• DIRECTIONS: Give only the lines from the one containing "注：目前部署环境的启动命令" through the end of the material below, exactly as written.

• RECORDS TO USE:
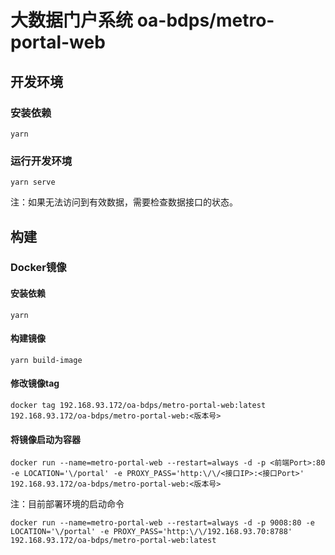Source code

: # 大数据门户系统 oa-bdps/metro-portal-web

## 开发环境
### 安装依赖
```
yarn
```
### 运行开发环境
```
yarn serve
```
注：如果无法访问到有效数据，需要检查数据接口的状态。

## 构建
### Docker镜像
#### 安装依赖
```
yarn
```
#### 构建镜像
```
yarn build-image
```

#### 修改镜像tag
```
docker tag 192.168.93.172/oa-bdps/metro-portal-web:latest 192.168.93.172/oa-bdps/metro-portal-web:<版本号>
```

#### 将镜像启动为容器
```
docker run --name=metro-portal-web --restart=always -d -p <前端Port>:80 -e LOCATION='\/portal' -e PROXY_PASS='http:\/\/<接口IP>:<接口Port>' 192.168.93.172/oa-bdps/metro-portal-web:<版本号>
```
注：目前部署环境的启动命令
```
docker run --name=metro-portal-web --restart=always -d -p 9008:80 -e LOCATION='\/portal' -e PROXY_PASS='http:\/\/192.168.93.70:8788' 192.168.93.172/oa-bdps/metro-portal-web:latest
```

• WORKED SOLUTION:
注：目前部署环境的启动命令
```
docker run --name=metro-portal-web --restart=always -d -p 9008:80 -e LOCATION='\/portal' -e PROXY_PASS='http:\/\/192.168.93.70:8788' 192.168.93.172/oa-bdps/metro-portal-web:latest
```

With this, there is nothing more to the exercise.